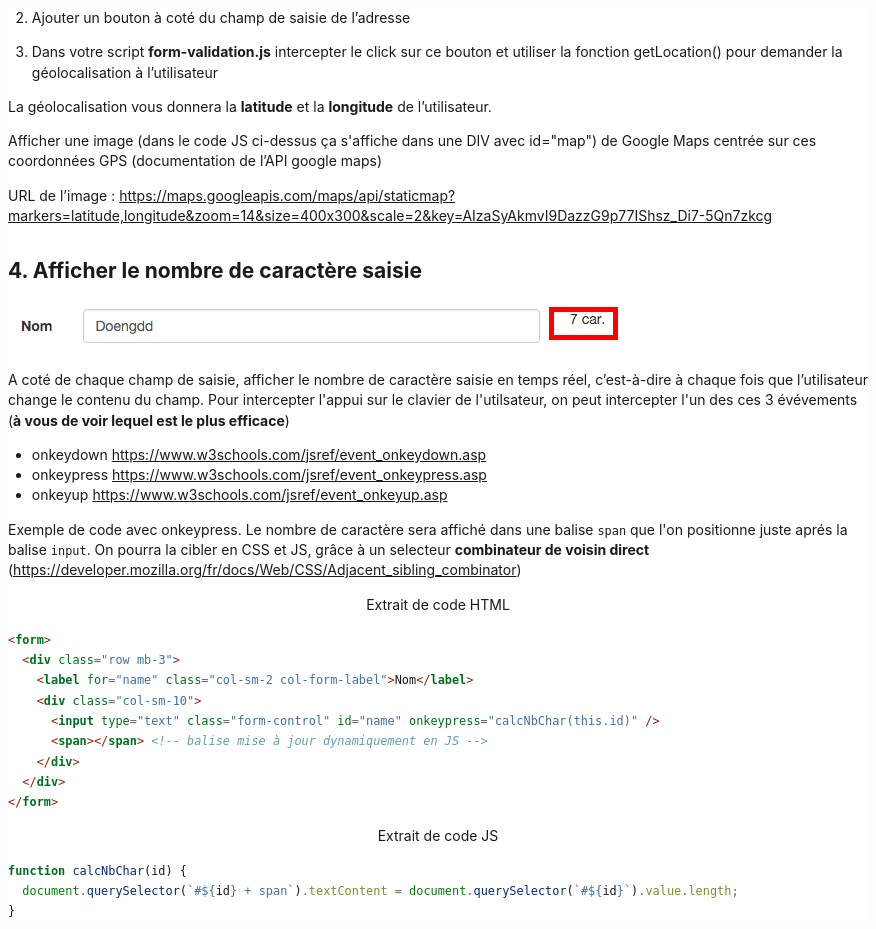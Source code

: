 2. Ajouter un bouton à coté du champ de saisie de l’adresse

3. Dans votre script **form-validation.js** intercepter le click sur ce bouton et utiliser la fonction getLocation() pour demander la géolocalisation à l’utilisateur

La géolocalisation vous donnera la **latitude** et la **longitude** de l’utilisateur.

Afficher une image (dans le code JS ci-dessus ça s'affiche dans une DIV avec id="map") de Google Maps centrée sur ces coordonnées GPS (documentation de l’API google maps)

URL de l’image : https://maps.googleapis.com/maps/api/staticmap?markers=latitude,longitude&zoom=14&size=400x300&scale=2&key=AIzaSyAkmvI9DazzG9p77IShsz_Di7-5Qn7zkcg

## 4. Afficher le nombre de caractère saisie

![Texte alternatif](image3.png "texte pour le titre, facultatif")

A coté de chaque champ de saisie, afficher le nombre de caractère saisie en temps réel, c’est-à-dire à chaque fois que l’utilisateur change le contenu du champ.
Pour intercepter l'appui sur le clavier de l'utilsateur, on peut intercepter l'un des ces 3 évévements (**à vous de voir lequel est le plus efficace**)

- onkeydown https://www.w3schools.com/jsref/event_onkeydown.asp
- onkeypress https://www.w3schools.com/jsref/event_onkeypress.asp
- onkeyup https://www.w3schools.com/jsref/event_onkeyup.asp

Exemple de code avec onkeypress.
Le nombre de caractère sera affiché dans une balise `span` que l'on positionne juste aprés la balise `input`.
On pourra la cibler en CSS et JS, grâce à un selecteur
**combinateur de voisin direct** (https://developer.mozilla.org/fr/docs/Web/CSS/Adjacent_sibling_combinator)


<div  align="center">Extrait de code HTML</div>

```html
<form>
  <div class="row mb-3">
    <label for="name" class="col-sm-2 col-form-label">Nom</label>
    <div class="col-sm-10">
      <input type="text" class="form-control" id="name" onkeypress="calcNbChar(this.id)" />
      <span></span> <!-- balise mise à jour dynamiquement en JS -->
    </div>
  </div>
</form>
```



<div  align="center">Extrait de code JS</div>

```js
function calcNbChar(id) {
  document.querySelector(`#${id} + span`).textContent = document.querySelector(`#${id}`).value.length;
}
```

BRIEF ::
A word-for-word copy of the lines above from the one with "Pour intercepter l'appui" through the one with "de voisin direct**", inclusive, is the only output wanted.

EXPECTED ANSWER ::
Pour intercepter l'appui sur le clavier de l'utilsateur, on peut intercepter l'un des ces 3 évévements (**à vous de voir lequel est le plus efficace**)

- onkeydown https://www.w3schools.com/jsref/event_onkeydown.asp
- onkeypress https://www.w3schools.com/jsref/event_onkeypress.asp
- onkeyup https://www.w3schools.com/jsref/event_onkeyup.asp

Exemple de code avec onkeypress.
Le nombre de caractère sera affiché dans une balise `span` que l'on positionne juste aprés la balise `input`.
On pourra la cibler en CSS et JS, grâce à un selecteur
**combinateur de voisin direct** (https://developer.mozilla.org/fr/docs/Web/CSS/Adjacent_sibling_combinator)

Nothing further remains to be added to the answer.